With the benefit of experience, the federation’s submission lodged seven years ago has been vindicated.

The federation said at the time that for Nait to be truly effective as a biosecurity measure it needed all at-risk animals to be in from the get-go. Anything less was a Swiss-cheese solution that created unacceptable gaps. In this respect M bovis has been a scary wake-up call for the sum of all fears – foot-and-mouth disease. If that did strike then Nait as it is would be as useful as mammary glands on a bull.

The federation also, correctly, took issue with the claims about value-add. 

Exporters are showcasing the back story of Kiwi farms but that’s not from Nait traceability but due to commercial advantage. 

It’s also fair to say this tends towards the high-end and not in a Kuala Lumpur McDonald’s.

Federated Farmers even anticipated the traceability mess that’s landed Nait in hot water. 

Bearing in mind this was written in 2011 it wrote “Research on comparable systems shows unacceptably high error rates and commensurate lack of confidence, both by farmers and by markets. 

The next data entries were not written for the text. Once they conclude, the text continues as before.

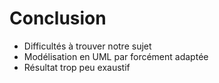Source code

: Conclusion
==========

* Difficultés à trouver notre sujet
* Modélisation en UML par forcément adaptée
* Résultat trop peu exaustif
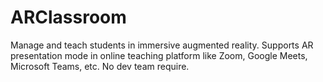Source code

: # ARClassroom
Manage and teach students in immersive augmented reality. Supports AR presentation mode in online teaching platform like Zoom, Google Meets, Microsoft Teams, etc. No dev team require.
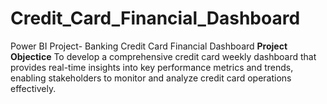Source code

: # Credit_Card_Financial_Dashboard
Power BI Project- Banking Credit Card Financial Dashboard
**Project Objectice**
To develop a comprehensive credit card weekly dashboard that provides real-time insights into key performance metrics and trends, enabling stakeholders to monitor and analyze credit card operations effectively.
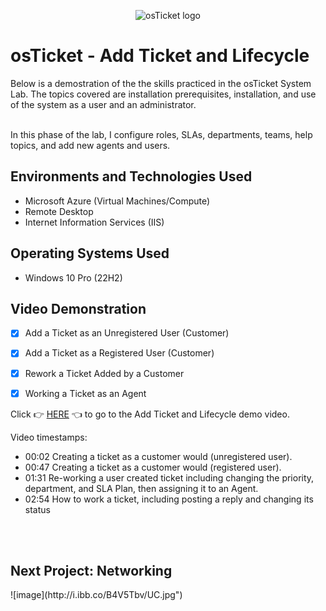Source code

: <p align="center">
<img src="https://i.imgur.com/Clzj7Xs.png" alt="osTicket logo"/>
</p>

<h1>osTicket - Add Ticket and Lifecycle</h1>
Below is a demostration of the the skills practiced in the osTicket System Lab.  The topics covered are installation prerequisites, installation, and use of the system as a user and an administrator.





<p>
<br>
In this phase of the lab, I configure roles, SLAs, departments, teams, help topics, and add new agents and users. 
<br/>
<p/>



   

 </p>
 






<h2>Environments and Technologies Used</h2>

- Microsoft Azure (Virtual Machines/Compute)
- Remote Desktop 
- Internet Information Services (IIS)

<h2>Operating Systems Used </h2>

- Windows 10 Pro (22H2)</b>

<h2>Video Demonstration</h2>


- [X] Add a Ticket as an Unregistered User (Customer)

- [X] Add a Ticket as a Registered User (Customer)

- [X] Rework a Ticket Added by a Customer

- [X] Working a Ticket as an Agent
     




Click 👉 [HERE]([https://youtu.be/Eh47MBlkBVQ?feature=shared](https://youtu.be/PsLzaeC7Vdw?feature=shared)) 👈 to go to the Add Ticket and Lifecycle demo video.

Video timestamps:

- 00:02 Creating a ticket as a customer would (unregistered user).
- 00:47 Creating a ticket as a customer would (registered user).
- 01:31 Re-working a user created ticket including changing the priority, department, and SLA Plan, then assigning it to an Agent.
- 02:54 How to work a ticket, including posting a reply and changing its status




<br>

</br>


<h2>Next Project: Networking </h2> 
![image](http://i.ibb.co/B4V5Tbv/UC.jpg")







              
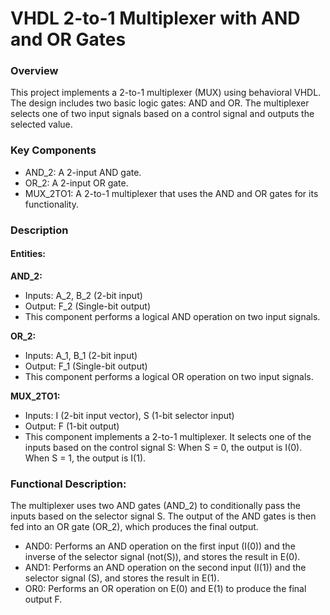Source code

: # VHDL 2-to-1 Multiplexer with AND and OR Gates

### Overview
This project implements a 2-to-1 multiplexer (MUX) using behavioral VHDL. The design includes two basic logic gates: AND and OR. The multiplexer selects one of two input signals based on a control signal and outputs the selected value.

### Key Components
* AND_2: A 2-input AND gate.
* OR_2: A 2-input OR gate.
* MUX_2TO1: A 2-to-1 multiplexer that uses the AND and OR gates for its functionality.

### Description
#### Entities:
**AND_2:**
* Inputs: A_2, B_2 (2-bit input)
* Output: F_2 (Single-bit output)
* This component performs a logical AND operation on two input signals.

**OR_2:**

* Inputs: A_1, B_1 (2-bit input)
* Output: F_1 (Single-bit output)
* This component performs a logical OR operation on two input signals.

**MUX_2TO1:**

* Inputs: I (2-bit input vector), S (1-bit selector input)
* Output: F (1-bit output)
* This component implements a 2-to-1 multiplexer. It selects one of the inputs based on the control signal S:
  When S = 0, the output is I(0).
  When S = 1, the output is I(1).

### Functional Description:
The multiplexer uses two AND gates (AND_2) to conditionally pass the inputs based on the selector signal S. The output of the AND gates is then fed into an OR gate (OR_2), which produces the final output.

* AND0: Performs an AND operation on the first input (I(0)) and the inverse of the selector signal (not(S)), and stores the result in E(0).
* AND1: Performs an AND operation on the second input (I(1)) and the selector signal (S), and stores the result in E(1).
* OR0: Performs an OR operation on E(0) and E(1) to produce the final output F.
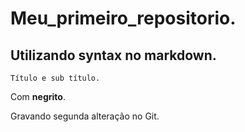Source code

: # Meu_primeiro_repositorio.

## Utilizando syntax no markdown.
    Título e sub título.
Com **negrito**.

Gravando segunda alteração no Git.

“In one example, an analysis, in Australia, showed that at least 20% of cattle do not have lifetime traceability. Should similar problems occur in NZ, the effectiveness of the Nait will, rightly, be called into question.”  

That’s exactly what happened.

Nait always seemed to be more about the low-frequency tag than an easily implemented, intuitive farm management solution. The wake-up call has pointedly come from a disaster as opposed to heeding what commentators like Barber tried to warn Nait about several years ago. NAIT broke the cardinal rule of sales: the customer is always right.

While very late in the day, Ospri chief executive Michelle Edge’s recent comments about fusing Nait with an electronic animal status declaration might show Nait is at last getting it.

More is needed because the glaring hole in Nait is its zero integration with dairy herd management systems.

While farmers don’t begrudge Nait, they begrudge a lack of integration that forces wasteful and unproductive double entry. If this and other issues are to be fixed then Nait needs a first principles reappraisal. 

David Broome is a Wellington public affairs consultant and was formerly chief of staff to NZ First leader Winston Peters and a former strategic communications general manager at Federated Farmers.